(What the task requires)
Please repeat, exactly as written, the line containing "- Create a new" and every line after it through the end of the records below.

(Saved data entries)
[Start of section]
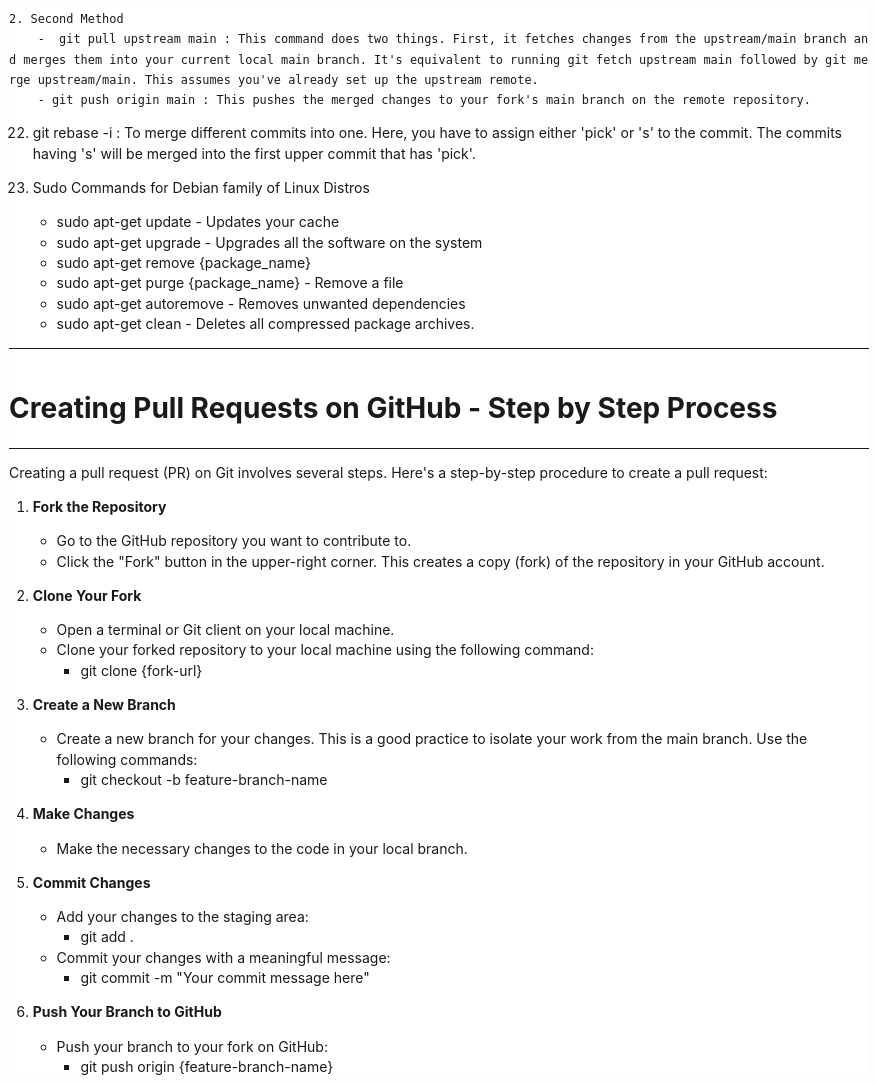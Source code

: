	2. Second Method
		-  git pull upstream main : This command does two things. First, it fetches changes from the upstream/main branch and merges them into your current local main branch. It's equivalent to running git fetch upstream main followed by git merge upstream/main. This assumes you've already set up the upstream remote.
		- git push origin main : This pushes the merged changes to your fork's main branch on the remote repository.

22. git rebase -i : To merge different commits into one. Here, you have to assign either 'pick' or 's' to the commit. The commits having 's' will be merged into the first upper commit that has 'pick'.

23. Sudo Commands for Debian family of Linux Distros
	- sudo apt-get update - Updates your cache
	- sudo apt-get upgrade - Upgrades all the software on the system
	- sudo apt-get remove {package_name}
	- sudo apt-get purge {package_name} - Remove a file
	- sudo apt-get autoremove - Removes unwanted dependencies
	- sudo apt-get clean - Deletes all compressed package archives.

---
# **Creating Pull Requests on GitHub - Step by Step Process**
---
Creating a pull request (PR) on Git involves several steps. Here's a step-by-step procedure to create a pull request:

1. **Fork the Repository**
	- Go to the GitHub repository you want to contribute to.
	- Click the "Fork" button in the upper-right corner. This creates a copy (fork) of the repository in your GitHub account.

2. **Clone Your Fork**
	- Open a terminal or Git client on your local machine.
	- Clone your forked repository to your local machine using the following command:
		- git clone {fork-url}
        
3. **Create a New Branch**
	- Create a new branch for your changes. This is a good practice to isolate your work from the main branch. Use the following commands:
		- git checkout -b feature-branch-name
        
4. **Make Changes**
	- Make the necessary changes to the code in your local branch.

5. **Commit Changes**
	- Add your changes to the staging area:
		- git add .
	- Commit your changes with a meaningful message:
		- git commit -m "Your commit message here"
        
6. **Push Your Branch to GitHub**
	- Push your branch to your fork on GitHub:
		- git push origin {feature-branch-name}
[End of section]
(Output below)
	- Create a new branch for your changes. This is a good practice to isolate your work from the main branch. Use the following commands:
		- git checkout -b feature-branch-name
        
4. **Make Changes**
	- Make the necessary changes to the code in your local branch.

5. **Commit Changes**
	- Add your changes to the staging area:
		- git add .
	- Commit your changes with a meaningful message:
		- git commit -m "Your commit message here"
        
6. **Push Your Branch to GitHub**
	- Push your branch to your fork on GitHub:
		- git push origin {feature-branch-name}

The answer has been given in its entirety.